[DATASET RECORDS Boundary: Start]

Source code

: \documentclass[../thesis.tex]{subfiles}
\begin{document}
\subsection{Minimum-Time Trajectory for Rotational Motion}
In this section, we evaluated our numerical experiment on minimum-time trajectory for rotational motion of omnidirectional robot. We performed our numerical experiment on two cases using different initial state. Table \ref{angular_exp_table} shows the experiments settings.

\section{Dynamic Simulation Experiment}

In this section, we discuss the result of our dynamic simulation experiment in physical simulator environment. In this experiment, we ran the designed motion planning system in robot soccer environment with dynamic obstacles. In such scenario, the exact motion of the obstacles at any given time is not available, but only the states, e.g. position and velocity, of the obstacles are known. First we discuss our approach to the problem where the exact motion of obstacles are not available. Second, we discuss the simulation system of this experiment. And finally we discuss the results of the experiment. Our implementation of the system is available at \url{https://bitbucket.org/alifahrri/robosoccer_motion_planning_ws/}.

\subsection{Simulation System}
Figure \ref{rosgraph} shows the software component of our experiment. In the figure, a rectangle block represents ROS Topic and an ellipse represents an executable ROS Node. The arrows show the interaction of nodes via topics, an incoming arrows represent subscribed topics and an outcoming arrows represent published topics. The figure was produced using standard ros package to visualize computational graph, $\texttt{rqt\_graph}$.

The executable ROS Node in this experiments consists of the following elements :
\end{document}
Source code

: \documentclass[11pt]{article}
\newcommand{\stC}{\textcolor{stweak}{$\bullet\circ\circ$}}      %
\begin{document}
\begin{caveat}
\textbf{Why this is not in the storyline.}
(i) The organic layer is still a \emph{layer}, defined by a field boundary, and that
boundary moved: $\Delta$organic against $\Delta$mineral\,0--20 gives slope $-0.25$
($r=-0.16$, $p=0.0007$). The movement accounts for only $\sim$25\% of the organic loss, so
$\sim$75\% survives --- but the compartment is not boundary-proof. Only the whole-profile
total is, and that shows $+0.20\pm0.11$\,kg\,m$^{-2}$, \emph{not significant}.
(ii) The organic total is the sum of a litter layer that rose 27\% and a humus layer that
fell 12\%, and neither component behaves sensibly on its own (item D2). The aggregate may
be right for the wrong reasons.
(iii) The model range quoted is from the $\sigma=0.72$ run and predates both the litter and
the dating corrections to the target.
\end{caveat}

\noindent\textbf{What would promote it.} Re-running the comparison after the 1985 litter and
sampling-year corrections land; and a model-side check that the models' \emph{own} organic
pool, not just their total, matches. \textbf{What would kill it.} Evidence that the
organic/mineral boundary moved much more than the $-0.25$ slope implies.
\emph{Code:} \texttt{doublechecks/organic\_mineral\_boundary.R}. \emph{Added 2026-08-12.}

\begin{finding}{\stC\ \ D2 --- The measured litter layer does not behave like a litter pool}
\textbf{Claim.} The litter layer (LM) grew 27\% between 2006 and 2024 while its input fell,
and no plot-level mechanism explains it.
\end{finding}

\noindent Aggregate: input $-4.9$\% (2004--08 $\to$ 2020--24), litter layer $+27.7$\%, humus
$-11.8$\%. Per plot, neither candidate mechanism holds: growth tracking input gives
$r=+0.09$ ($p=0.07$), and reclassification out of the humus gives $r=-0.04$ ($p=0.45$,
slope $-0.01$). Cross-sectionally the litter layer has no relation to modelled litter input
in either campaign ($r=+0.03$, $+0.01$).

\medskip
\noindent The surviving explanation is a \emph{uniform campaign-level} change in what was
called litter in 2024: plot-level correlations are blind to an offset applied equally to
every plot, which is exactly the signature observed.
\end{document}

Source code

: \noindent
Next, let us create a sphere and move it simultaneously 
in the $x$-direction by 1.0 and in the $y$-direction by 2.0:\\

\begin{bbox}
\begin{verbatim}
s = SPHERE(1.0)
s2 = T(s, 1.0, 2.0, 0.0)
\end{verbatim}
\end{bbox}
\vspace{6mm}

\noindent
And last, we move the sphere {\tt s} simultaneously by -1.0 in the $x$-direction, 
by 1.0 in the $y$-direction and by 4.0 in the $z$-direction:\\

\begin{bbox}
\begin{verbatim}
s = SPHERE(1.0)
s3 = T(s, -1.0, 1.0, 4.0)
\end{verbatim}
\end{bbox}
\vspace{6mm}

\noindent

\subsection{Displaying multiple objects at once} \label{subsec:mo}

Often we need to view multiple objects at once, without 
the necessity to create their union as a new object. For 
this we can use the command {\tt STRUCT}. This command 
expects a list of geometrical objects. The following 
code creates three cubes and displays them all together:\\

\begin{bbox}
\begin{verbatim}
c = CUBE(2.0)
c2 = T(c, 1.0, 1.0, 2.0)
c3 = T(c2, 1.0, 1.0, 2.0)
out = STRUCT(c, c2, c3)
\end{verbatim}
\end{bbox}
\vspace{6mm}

[DATASET RECORDS Boundary: End]

## ASSIGNED TASK
Set out the complete listing exactly as shown.

## PROBLEM SOLUTION
Source code

: \documentclass[../thesis.tex]{subfiles}
\begin{document}
\subsection{Minimum-Time Trajectory for Rotational Motion}
In this section, we evaluated our numerical experiment on minimum-time trajectory for rotational motion of omnidirectional robot. We performed our numerical experiment on two cases using different initial state. Table \ref{angular_exp_table} shows the experiments settings.

\section{Dynamic Simulation Experiment}

In this section, we discuss the result of our dynamic simulation experiment in physical simulator environment. In this experiment, we ran the designed motion planning system in robot soccer environment with dynamic obstacles. In such scenario, the exact motion of the obstacles at any given time is not available, but only the states, e.g. position and velocity, of the obstacles are known. First we discuss our approach to the problem where the exact motion of obstacles are not available. Second, we discuss the simulation system of this experiment. And finally we discuss the results of the experiment. Our implementation of the system is available at \url{https://bitbucket.org/alifahrri/robosoccer_motion_planning_ws/}.

\subsection{Simulation System}
Figure \ref{rosgraph} shows the software component of our experiment. In the figure, a rectangle block represents ROS Topic and an ellipse represents an executable ROS Node. The arrows show the interaction of nodes via topics, an incoming arrows represent subscribed topics and an outcoming arrows represent published topics. The figure was produced using standard ros package to visualize computational graph, $\texttt{rqt\_graph}$.

The executable ROS Node in this experiments consists of the following elements :
\end{document}
Source code

: \documentclass[11pt]{article}
\newcommand{\stC}{\textcolor{stweak}{$\bullet\circ\circ$}}      %
\begin{document}
\begin{caveat}
\textbf{Why this is not in the storyline.}
(i) The organic layer is still a \emph{layer}, defined by a field boundary, and that
boundary moved: $\Delta$organic against $\Delta$mineral\,0--20 gives slope $-0.25$
($r=-0.16$, $p=0.0007$). The movement accounts for only $\sim$25\% of the organic loss, so
$\sim$75\% survives --- but the compartment is not boundary-proof. Only the whole-profile
total is, and that shows $+0.20\pm0.11$\,kg\,m$^{-2}$, \emph{not significant}.
(ii) The organic total is the sum of a litter layer that rose 27\% and a humus layer that
fell 12\%, and neither component behaves sensibly on its own (item D2). The aggregate may
be right for the wrong reasons.
(iii) The model range quoted is from the $\sigma=0.72$ run and predates both the litter and
the dating corrections to the target.
\end{caveat}

\noindent\textbf{What would promote it.} Re-running the comparison after the 1985 litter and
sampling-year corrections land; and a model-side check that the models' \emph{own} organic
pool, not just their total, matches. \textbf{What would kill it.} Evidence that the
organic/mineral boundary moved much more than the $-0.25$ slope implies.
\emph{Code:} \texttt{doublechecks/organic\_mineral\_boundary.R}. \emph{Added 2026-08-12.}

\begin{finding}{\stC\ \ D2 --- The measured litter layer does not behave like a litter pool}
\textbf{Claim.} The litter layer (LM) grew 27\% between 2006 and 2024 while its input fell,
and no plot-level mechanism explains it.
\end{finding}

\noindent Aggregate: input $-4.9$\% (2004--08 $\to$ 2020--24), litter layer $+27.7$\%, humus
$-11.8$\%. Per plot, neither candidate mechanism holds: growth tracking input gives
$r=+0.09$ ($p=0.07$), and reclassification out of the humus gives $r=-0.04$ ($p=0.45$,
slope $-0.01$). Cross-sectionally the litter layer has no relation to modelled litter input
in either campaign ($r=+0.03$, $+0.01$).

\medskip
\noindent The surviving explanation is a \emph{uniform campaign-level} change in what was
called litter in 2024: plot-level correlations are blind to an offset applied equally to
every plot, which is exactly the signature observed.
\end{document}

Source code

: \noindent
Next, let us create a sphere and move it simultaneously 
in the $x$-direction by 1.0 and in the $y$-direction by 2.0:\\

\begin{bbox}
\begin{verbatim}
s = SPHERE(1.0)
s2 = T(s, 1.0, 2.0, 0.0)
\end{verbatim}
\end{bbox}
\vspace{6mm}

\noindent
And last, we move the sphere {\tt s} simultaneously by -1.0 in the $x$-direction, 
by 1.0 in the $y$-direction and by 4.0 in the $z$-direction:\\

\begin{bbox}
\begin{verbatim}
s = SPHERE(1.0)
s3 = T(s, -1.0, 1.0, 4.0)
\end{verbatim}
\end{bbox}
\vspace{6mm}

\noindent

\subsection{Displaying multiple objects at once} \label{subsec:mo}

Often we need to view multiple objects at once, without 
the necessity to create their union as a new object. For 
this we can use the command {\tt STRUCT}. This command 
expects a list of geometrical objects. The following 
code creates three cubes and displays them all together:\\

\begin{bbox}
\begin{verbatim}
c = CUBE(2.0)
c2 = T(c, 1.0, 1.0, 2.0)
c3 = T(c2, 1.0, 1.0, 2.0)
out = STRUCT(c, c2, c3)
\end{verbatim}
\end{bbox}
\vspace{6mm}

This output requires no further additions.